The biggest, and possibly most bittersweet event this week is our team took a majority vote, and decided against presenting to move forward with development. On the one hand it means, I can finally sort of take a break; but on the other hand it does feel like, we put in all this work, just to not even try to pitch to move forward. Ultimately I understand and Agree with my teammates decision.
Anyway This week I created a rudimentary objective indicator system and implemented basic tutorial dialogs. Since this is essentially the last sprint I doubt I’ll get the chance to go back and refine these systems I’ve implemented in this final stretch. At least, not for a while. This is definitely a project I’d like to come back to and polish up; but it’ll be nice to take a bit of a break. It’s been an all-consuming part of my life for a few too many all-nighters. I’ll be publishing a full postmortem in the coming weeks. As of right now I’m gonna get some much needed sleep
Sorry For the Delay on this one! Crunchtime can make it hard to find time to write these dang entries.
Anyway I wanted to detail another major mechanic of A Belly of the Beast: Bullets! Or rather Antibodies. A core part of the game is the usage of the first person movement mechanics to avoid and contend with a large number of onscreen dangers at once.
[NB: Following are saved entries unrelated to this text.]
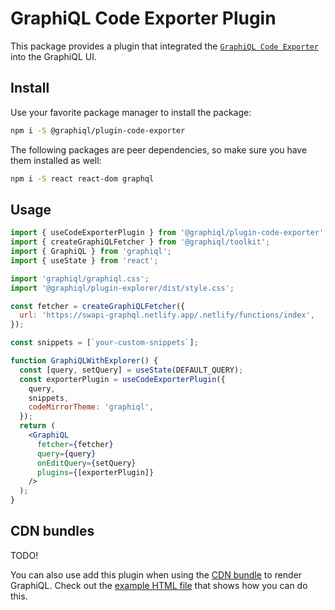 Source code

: # GraphiQL Code Exporter Plugin

This package provides a plugin that integrated the [`GraphiQL Code Exporter`](https://github.com/OneGraph/graphiql-code-exporter) into the GraphiQL UI.

## Install

Use your favorite package manager to install the package:

```sh
npm i -S @graphiql/plugin-code-exporter
```

The following packages are peer dependencies, so make sure you have them installed as well:

```sh
npm i -S react react-dom graphql
```

## Usage

```jsx
import { useCodeExporterPlugin } from '@graphiql/plugin-code-exporter';
import { createGraphiQLFetcher } from '@graphiql/toolkit';
import { GraphiQL } from 'graphiql';
import { useState } from 'react';

import 'graphiql/graphiql.css';
import '@graphiql/plugin-explorer/dist/style.css';

const fetcher = createGraphiQLFetcher({
  url: 'https://swapi-graphql.netlify.app/.netlify/functions/index',
});

const snippets = [`your-custom-snippets`];

function GraphiQLWithExplorer() {
  const [query, setQuery] = useState(DEFAULT_QUERY);
  const exporterPlugin = useCodeExporterPlugin({
    query,
    snippets,
    codeMirrorTheme: 'graphiql',
  });
  return (
    <GraphiQL
      fetcher={fetcher}
      query={query}
      onEditQuery={setQuery}
      plugins={[exporterPlugin]}
    />
  );
}
```

## CDN bundles

TODO!

You can also use add this plugin when using the [CDN bundle](../../examples/graphiql-cdn) to render GraphiQL. Check out the [example HTML file](examples/index.html) that shows how you can do this.
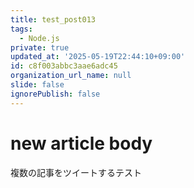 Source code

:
 ```yaml
---
title: test_post013
tags:
  - Node.js
private: true
updated_at: '2025-05-19T22:44:10+09:00'
id: c8f003abbc3aae6adc45
organization_url_name: null
slide: false
ignorePublish: false
---
```

# new article body
複数の記事をツイートするテスト
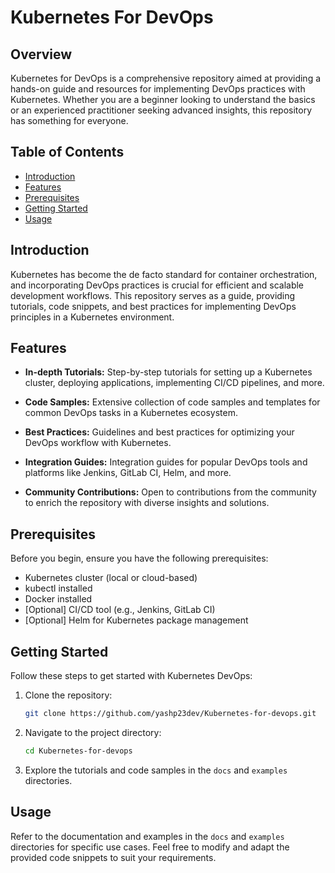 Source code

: # Kubernetes For DevOps

## Overview

Kubernetes for DevOps is a comprehensive repository aimed at providing a hands-on guide and resources for implementing DevOps practices with Kubernetes. Whether you are a beginner looking to understand the basics or an experienced practitioner seeking advanced insights, this repository has something for everyone.

## Table of Contents

- [Introduction](#introduction)
- [Features](#features)
- [Prerequisites](#prerequisites)
- [Getting Started](#getting-started)
- [Usage](#usage)

## Introduction

Kubernetes has become the de facto standard for container orchestration, and incorporating DevOps practices is crucial for efficient and scalable development workflows. This repository serves as a guide, providing tutorials, code snippets, and best practices for implementing DevOps principles in a Kubernetes environment.

## Features

- **In-depth Tutorials:** Step-by-step tutorials for setting up a Kubernetes cluster, deploying applications, implementing CI/CD pipelines, and more.

- **Code Samples:** Extensive collection of code samples and templates for common DevOps tasks in a Kubernetes ecosystem.

- **Best Practices:** Guidelines and best practices for optimizing your DevOps workflow with Kubernetes.

- **Integration Guides:** Integration guides for popular DevOps tools and platforms like Jenkins, GitLab CI, Helm, and more.

- **Community Contributions:** Open to contributions from the community to enrich the repository with diverse insights and solutions.

## Prerequisites

Before you begin, ensure you have the following prerequisites:

- Kubernetes cluster (local or cloud-based)
- kubectl installed
- Docker installed
- [Optional] CI/CD tool (e.g., Jenkins, GitLab CI)
- [Optional] Helm for Kubernetes package management

## Getting Started

Follow these steps to get started with Kubernetes DevOps:

1. Clone the repository:
   ```bash
   git clone https://github.com/yashp23dev/Kubernetes-for-devops.git
   ```

2. Navigate to the project directory:
   ```bash
   cd Kubernetes-for-devops
   ```

3. Explore the tutorials and code samples in the `docs` and `examples` directories.

## Usage

Refer to the documentation and examples in the `docs` and `examples` directories for specific use cases. Feel free to modify and adapt the provided code snippets to suit your requirements.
In order to highlight and make the most of the high-agility nature of the movement system, which is by far the most polished and best feeling part of the game. The second reason the team settled on this for our combat system, was because we dont have a classically trained programmer on board the team. In fact our team is made up of just 2 game design majors and 2 game art majors. Since I was the member of the team with the most programming experience, and best working knowledge of the engine, I’ve been pulling double duty as both designer and programmer for the game. Because of that, I wanted to make sure The system I designed was also something I could realistically Implement given the scope of the project and structure of the team. So instead of having a small variety of “intelligent” reactive enemies, I thought that using a large number of very simple enemies could also be challenging and exciting. I looked to bullet hell games, and their use of complex patterns. Now, I’m very bad at bullet hell games, and I didn’t want to emulate the frustrating difficulty. I wanted the player to feel incredibly empowered, but frantic. This led to, as you’ve probably guessed if you, the turret system. But the Turrets needed to fire bullets. And that led to the bullet class. The bullet class is probably the worst coded piece of the game. I should have buckled down and build a manager class, among other things, but by the time I started realizing my mistakes, the project was to far along so I had to hack together a solution, and make each individual bullet as streamlined as I possibly could, while guarenteeing garbage collection wouldn’t miss them. My results were, mixed, to say the least, but overall I’m pleased that I managed to squeeze as many possible frames out of it as i could in the time.
There are two main types of “bullets” homing ones, that have been demonstrated previously, and linear bullets, or bullets that just fly in one direction untill they hit a thing. I got them both working, and If it wasnt almost 10:20 I’d upload some gifs of them but I cant right now so mayber laterr.